» Work request:
Take the data below and filter it for lines containing the word "State"; show each line found.

──────────────────────────────

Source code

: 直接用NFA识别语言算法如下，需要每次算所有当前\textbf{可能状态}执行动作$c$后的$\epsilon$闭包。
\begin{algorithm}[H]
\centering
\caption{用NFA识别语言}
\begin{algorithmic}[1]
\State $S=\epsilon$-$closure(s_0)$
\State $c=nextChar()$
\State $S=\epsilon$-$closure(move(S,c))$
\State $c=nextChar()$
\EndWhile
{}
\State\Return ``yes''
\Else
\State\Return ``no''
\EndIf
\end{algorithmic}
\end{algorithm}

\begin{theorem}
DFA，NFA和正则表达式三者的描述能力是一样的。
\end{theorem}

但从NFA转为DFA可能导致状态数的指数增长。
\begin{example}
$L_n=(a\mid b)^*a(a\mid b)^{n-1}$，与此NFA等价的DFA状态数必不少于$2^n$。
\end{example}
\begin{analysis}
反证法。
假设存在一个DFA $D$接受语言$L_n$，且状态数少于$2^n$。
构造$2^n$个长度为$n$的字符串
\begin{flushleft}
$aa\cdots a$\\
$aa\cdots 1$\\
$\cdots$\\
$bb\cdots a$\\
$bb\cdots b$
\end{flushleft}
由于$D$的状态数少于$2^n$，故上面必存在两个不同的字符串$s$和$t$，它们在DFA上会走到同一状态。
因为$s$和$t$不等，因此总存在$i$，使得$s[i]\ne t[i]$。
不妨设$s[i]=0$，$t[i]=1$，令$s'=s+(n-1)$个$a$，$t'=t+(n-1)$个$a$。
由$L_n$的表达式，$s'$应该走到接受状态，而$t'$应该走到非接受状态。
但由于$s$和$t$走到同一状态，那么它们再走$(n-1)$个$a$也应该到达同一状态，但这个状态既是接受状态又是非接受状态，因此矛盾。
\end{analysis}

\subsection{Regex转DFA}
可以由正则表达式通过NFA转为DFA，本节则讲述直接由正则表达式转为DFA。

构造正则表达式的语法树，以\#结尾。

──────────────────────────────

» Task response:
\State $S=\epsilon$-$closure(s_0)$
\State $c=nextChar()$
\State $S=\epsilon$-$closure(move(S,c))$
\State $c=nextChar()$
\State\Return ``yes''
\State\Return ``no''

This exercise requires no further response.